Vision needed to avoid road to ruin07 Mar 2008

Sixteen centuries on and little improvement has been made to UK roads since Roman Times, according to a new RAC Foundation paper: ‘What Went Wrong? British Highway Development before the Motorways’ out today (7).

Indecision, poor management, the formation of transport departments that do not have a clear remit, and a lack of long-term vision has set back the development of UK roads immeasurably.

The report states that it took 100 years for government to take responsibility for main roads after the turnpike system declined in the mid-19th century, and the RAC Foundation warns that Britain is facing the same economic and financial problems in future years if a coherent long-term plan is not put in place.

Before the mid-16th century it was unusual for Britons to go further than they could walk or travel using horses. During the medieval period owners of land or horses were required to contribute labour and plough-teams for six days each year for the upkeep of the roads.

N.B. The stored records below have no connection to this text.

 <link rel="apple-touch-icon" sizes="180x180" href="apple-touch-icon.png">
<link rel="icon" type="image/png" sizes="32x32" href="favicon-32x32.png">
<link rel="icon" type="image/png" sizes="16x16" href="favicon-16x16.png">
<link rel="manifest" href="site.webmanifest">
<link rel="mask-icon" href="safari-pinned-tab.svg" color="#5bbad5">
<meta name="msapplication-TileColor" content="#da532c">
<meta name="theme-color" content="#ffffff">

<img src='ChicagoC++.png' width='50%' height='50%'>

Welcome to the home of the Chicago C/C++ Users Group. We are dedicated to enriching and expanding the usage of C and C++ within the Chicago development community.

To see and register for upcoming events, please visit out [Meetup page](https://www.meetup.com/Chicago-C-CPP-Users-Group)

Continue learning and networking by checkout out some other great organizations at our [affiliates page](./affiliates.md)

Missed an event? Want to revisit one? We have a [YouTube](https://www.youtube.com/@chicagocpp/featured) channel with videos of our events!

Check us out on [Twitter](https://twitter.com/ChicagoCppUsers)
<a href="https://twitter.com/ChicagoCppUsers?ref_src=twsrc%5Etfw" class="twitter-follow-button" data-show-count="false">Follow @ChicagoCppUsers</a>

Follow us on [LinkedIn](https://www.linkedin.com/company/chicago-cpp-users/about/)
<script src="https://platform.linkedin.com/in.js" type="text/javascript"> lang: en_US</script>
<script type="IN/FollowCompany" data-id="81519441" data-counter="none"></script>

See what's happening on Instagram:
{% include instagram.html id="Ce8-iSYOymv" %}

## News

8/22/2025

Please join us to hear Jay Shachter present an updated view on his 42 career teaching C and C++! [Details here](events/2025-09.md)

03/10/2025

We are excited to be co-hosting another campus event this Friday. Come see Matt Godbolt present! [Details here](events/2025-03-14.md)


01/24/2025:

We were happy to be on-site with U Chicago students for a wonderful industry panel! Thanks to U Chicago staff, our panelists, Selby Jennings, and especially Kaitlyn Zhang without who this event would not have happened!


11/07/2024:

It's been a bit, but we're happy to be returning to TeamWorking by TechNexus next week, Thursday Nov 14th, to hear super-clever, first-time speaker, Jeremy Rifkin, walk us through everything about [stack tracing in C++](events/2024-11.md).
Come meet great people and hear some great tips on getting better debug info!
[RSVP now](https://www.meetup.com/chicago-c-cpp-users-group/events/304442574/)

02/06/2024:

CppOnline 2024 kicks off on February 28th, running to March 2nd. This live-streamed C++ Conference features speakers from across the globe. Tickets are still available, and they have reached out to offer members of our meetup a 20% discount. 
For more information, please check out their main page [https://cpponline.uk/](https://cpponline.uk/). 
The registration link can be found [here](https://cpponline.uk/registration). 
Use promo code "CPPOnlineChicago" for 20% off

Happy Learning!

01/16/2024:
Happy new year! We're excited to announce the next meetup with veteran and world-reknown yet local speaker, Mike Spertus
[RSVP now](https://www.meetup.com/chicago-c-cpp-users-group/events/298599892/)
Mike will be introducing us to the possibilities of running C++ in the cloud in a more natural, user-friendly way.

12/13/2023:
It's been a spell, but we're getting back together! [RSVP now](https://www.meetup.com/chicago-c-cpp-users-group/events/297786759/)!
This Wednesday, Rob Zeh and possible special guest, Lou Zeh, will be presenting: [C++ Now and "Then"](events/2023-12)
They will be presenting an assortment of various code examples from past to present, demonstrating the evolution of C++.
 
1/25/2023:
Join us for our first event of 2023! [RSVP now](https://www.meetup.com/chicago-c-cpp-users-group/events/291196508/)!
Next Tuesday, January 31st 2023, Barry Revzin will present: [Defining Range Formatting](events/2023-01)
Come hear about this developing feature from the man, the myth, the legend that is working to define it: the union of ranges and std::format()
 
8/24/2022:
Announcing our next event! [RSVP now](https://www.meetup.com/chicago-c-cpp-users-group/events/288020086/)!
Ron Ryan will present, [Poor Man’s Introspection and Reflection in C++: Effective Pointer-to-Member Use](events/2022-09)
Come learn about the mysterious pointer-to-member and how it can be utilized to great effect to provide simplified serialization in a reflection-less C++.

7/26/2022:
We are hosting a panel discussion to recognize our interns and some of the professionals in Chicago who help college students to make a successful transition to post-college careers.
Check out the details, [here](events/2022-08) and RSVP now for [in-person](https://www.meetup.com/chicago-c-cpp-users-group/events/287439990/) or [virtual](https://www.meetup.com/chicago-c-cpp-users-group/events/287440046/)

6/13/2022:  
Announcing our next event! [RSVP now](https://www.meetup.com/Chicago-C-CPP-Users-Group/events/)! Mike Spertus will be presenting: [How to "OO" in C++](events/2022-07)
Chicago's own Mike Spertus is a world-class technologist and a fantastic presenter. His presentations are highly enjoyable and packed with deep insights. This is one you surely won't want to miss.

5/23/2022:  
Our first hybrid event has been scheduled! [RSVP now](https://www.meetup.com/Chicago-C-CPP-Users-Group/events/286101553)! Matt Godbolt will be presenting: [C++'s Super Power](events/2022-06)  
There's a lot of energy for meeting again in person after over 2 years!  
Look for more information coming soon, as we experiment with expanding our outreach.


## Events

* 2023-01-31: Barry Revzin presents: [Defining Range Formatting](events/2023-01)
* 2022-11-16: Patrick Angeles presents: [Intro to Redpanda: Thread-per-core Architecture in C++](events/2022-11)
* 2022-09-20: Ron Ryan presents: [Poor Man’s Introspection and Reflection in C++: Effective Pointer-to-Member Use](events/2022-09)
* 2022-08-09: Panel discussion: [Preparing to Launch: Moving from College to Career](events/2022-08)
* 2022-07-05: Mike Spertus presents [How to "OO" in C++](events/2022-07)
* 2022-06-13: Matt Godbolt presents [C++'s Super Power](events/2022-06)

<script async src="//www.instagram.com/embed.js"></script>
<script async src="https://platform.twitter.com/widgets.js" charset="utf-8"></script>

This system was replaced by turnpikes from the mid-17th century, which allowed parishes to charge a local rate for the upkeep of their roads. Trusts created by Acts of Parliament provided an additional 32,000km of tolled road. Whilst turnpikes were in operation journey times from London to Edinburgh were reduced from 12 days to four.

The benefits brought by the turnpike system could possibly be repeated today with the development of road user charging, but as with turnpikes, road user charging is proving to be an extremely unpopular concept with the voting public.

Turnpikes declined by the mid-19th century as they started to lose revenues to the rail and canal transport. Some attempt was made during the 1870s and 1880s to improve the nation’s roads, but central government took a very passive role in their development, eventually passing road maintenance responsibility to county councils in 1888.

A fact file compiled by the RAC Foundation has found:

The motor vehicle was not a legally recognised mode of transport until 1896

  • By 1910 140,000 cars were travelling on UK roads making driving a tax option for the Treasury
  • A National Road Board was set up in 1910 and run for nine years, putting aside taxes for road improvements
  • The Ministry of Transport (MoT) replaced the board in 1919
  • Economic difficulties in the period after the Great War and the second world war itself created five false starts to the MoT’s road programme
  • Thirty-eight years after the MoT was founded, the first motorway was built in 1957, one hundred years after turnpikes had ceased to exist
  • Despite a poor road development programme the MoT developed many of the rules and regulations governing road use today.

Sheila Rainger, Acting Director of the RAC Foundation, said: “Without the Romans, the turnpike system and the Ministry of Transport’s on-off road building programme the UK’s roads would be in an even worse state than they are today.

“Badly planned, poorly configured, piecemeal road building programmes should be a feature of our country’s past. Road user charging could be part of the future solution, but recent debate has shown this idea to be less popular than turnpikes.

“To avoid roads to ruin we need to learn from these mistakes, and develop stronger planning frameworks and more powerful delivery organisations with a clear duty to develop and manage the strategic road network. This will ensure we have a transport infrastructure fit for the 21st century.”

ENDS

Notes:

“What Went Wrong? British Highway Development before the Motorways” is the first background paper in a series from the Foundation, which explores motoring issues in relation to the Foundation’s ‘Roads and Reality’ report (November, 2007).